Hiding Place

WELCOME TO MY THOUGHT CORNER!

This is my personal "hiding place" where I can talk about my feelings and thoughts freely; the perfect corner where I can give life to my daydreams and complain about my reality; an escape to share my kind of crazy and keep my sanity. I love words that rhyme and that is not a crime. This is a mixture of darkness, butterflies and confetti. If you're still reading this then it's working so go ahead and enjoy the rest of it. - C

Friday, November 15, 2013

Gesture

Did this ever happen to you?

           You are going some place and you know that you might bump into someone you've been wanting to see. And you've been having these thoughts of having a small casual talk with this person but then he said something personal and a little intimate that you can't say a single word because you didn't know how to respond to his 'gesture'.

            Damn! In speech and conversation skills, I should've paid attention.

But the Vital Truth is...

I was stupid enough not to respond to his "ingat" gesture.

And I won't be any more stupid by letting him think I'm a snob. I cannot let that happen again. -C

Tuesday, July 2, 2013

Biggest Fear

         Day 1 in Hongkong, my first out-of-the-country trip, I received a message from my sister. 

"Pwede ba tayo mag-usap importante lang. Ayos ba pakiramdam mo? Kailan ka makakabalik?"
 
And with that message I knew instantly that something's wrong and something so bad had happened.  Then followed by:

"Sa Friday sana pagbalik mo diretso ka na dito sa Laguna... Hinihintay ka ng Mama..."

        I don't even want to think about it at that time but I know that it's not impossible to happen. I tried to ignore the feeling but I guess I just can't brush it off until someone tells me what's wrong. Right then and there my aunt from HongKong messaged me on Facebook and asked me to call her from the hotel room that we're staying.

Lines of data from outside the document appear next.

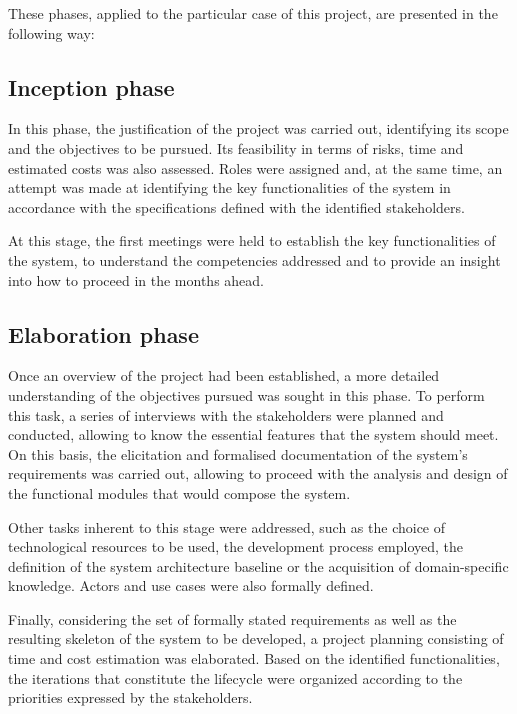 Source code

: These phases, applied to the particular case of this project, are presented in the following way:

\subsection{Inception phase}
\label{sec:inceptionPhase}

In this phase, the justification of the project was carried out, identifying its scope and the objectives to be pursued. Its feasibility in terms of risks, time and estimated costs was also assessed. Roles were assigned and, at the same time, an attempt was made at identifying the key functionalities of the system in accordance with the specifications defined with the identified stakeholders.

At this stage, the first meetings were held to establish the key functionalities of the system, to understand the competencies addressed and to provide an insight into how to proceed in the months ahead.

\subsection{Elaboration phase}
\label{sec:elaborationPhase}

Once an overview of the project had been established, a more detailed understanding of the objectives pursued was sought in this phase. To perform this task, a series of interviews with the stakeholders were planned and conducted, allowing to know the essential features that the system should meet. On this basis, the elicitation and formalised documentation of the system's requirements was carried out, allowing to proceed with the analysis and design of the functional modules that would compose the system.

Other tasks inherent to this stage were addressed, such as the choice of technological resources to be used, the development process employed, the definition of the system architecture baseline or the acquisition of domain-specific knowledge. Actors and use cases were also formally defined.

Finally, considering the set of formally stated requirements as well as the resulting skeleton of the system to be developed, a project planning consisting of time and cost estimation was elaborated. Based on the identified functionalities, the iterations that constitute the lifecycle were organized according to the priorities expressed by the stakeholders.

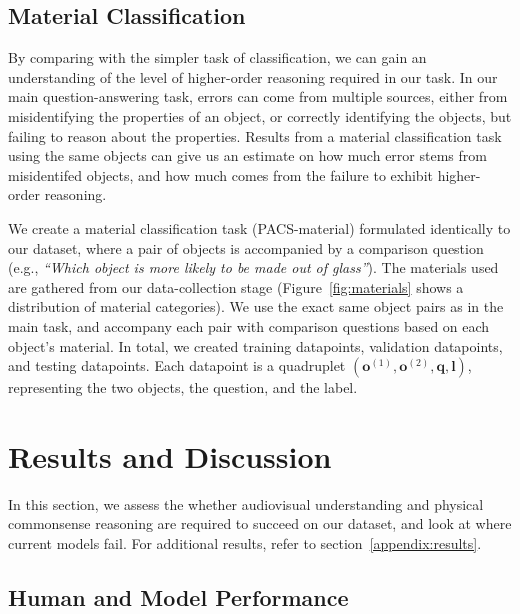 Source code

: \documentclass[runningheads]{llncs}
\newcommand{\names}{\textsc{PACS}}
\begin{document}
\subsection{Material Classification} \label{sec:material}


By comparing with the simpler task of classification, we can gain an understanding of the level of higher-order reasoning required in our task. In our main question-answering task, errors can come from multiple sources, either from misidentifying the properties of an object, or correctly identifying the objects, but failing to reason about the properties. Results from a material classification task using the same objects can give us an estimate on how much error stems from misidentifed objects, and how much comes from the failure to exhibit higher-order reasoning.

We create a material classification task (\names-material) formulated identically to our dataset, where a pair of objects is accompanied by a comparison question (e.g., \textit{``Which object is more likely to be made out of glass''}). The materials used are gathered from our data-collection stage (Figure~\ref{fig:materials} shows a distribution of material categories). We use the exact same object pairs as in the main task, and accompany each pair with comparison questions based on each object's material.
In total, we created  training datapoints,  validation datapoints, and  testing datapoints. Each datapoint is a quadruplet $(\boldsymbol{o}^{(1)}, \boldsymbol{o}^{(2)}, \boldsymbol{q}, \boldsymbol{l})$, representing the two objects, the question, and the label.


\section{Results and Discussion}
\label{sec:results}


In this section, we assess the whether audiovisual understanding and physical commonsense reasoning are required to succeed on our dataset, and look at where current models fail. For additional results, refer to section~\ref{appendix:results}. 

\subsection{Human and Model Performance}
\end{document}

        She broke the news to me. Tears flowed and raced like there's no tomorrow. I can't remember how I was able to talk while crying and sobbing. I said goodbye but can't stop crying. I guess I just needed to hear it to let go of the building emotions inside my chest. The feeling of guilt, worry, loss and devastation crept like vultures in the dark. I just sit there with four pair of eyes waiting for me to talk but no one wanted to ask the question.

Fast forward... 

         I guess I'm better now. Not okay but better. People kept asking me if I'm okay and I honestly tell them I'm not. I'm not okay. I'm not gonna be okay. I never thought I'd be able talk about 'it' without breaking down. Losing her was my biggest fear. Losing the most important person in my life is the most painful. How am I supposed to go on with my  life without her. She was my inspiration, my motivation, my savior and my hero. Living a life without her is like living a life without the will. -C

Monday, July 1, 2013

INEVITABLE


             For a day, I have to trust the Lord that "The Happiest Place on Earth" can erase all the pain of the inevitable. Because forever is a lie. Forever is not real. Train once even said that even Bieber ain't forever. Sure I had a few relapses. I secretly wiped my tears not to let them notice.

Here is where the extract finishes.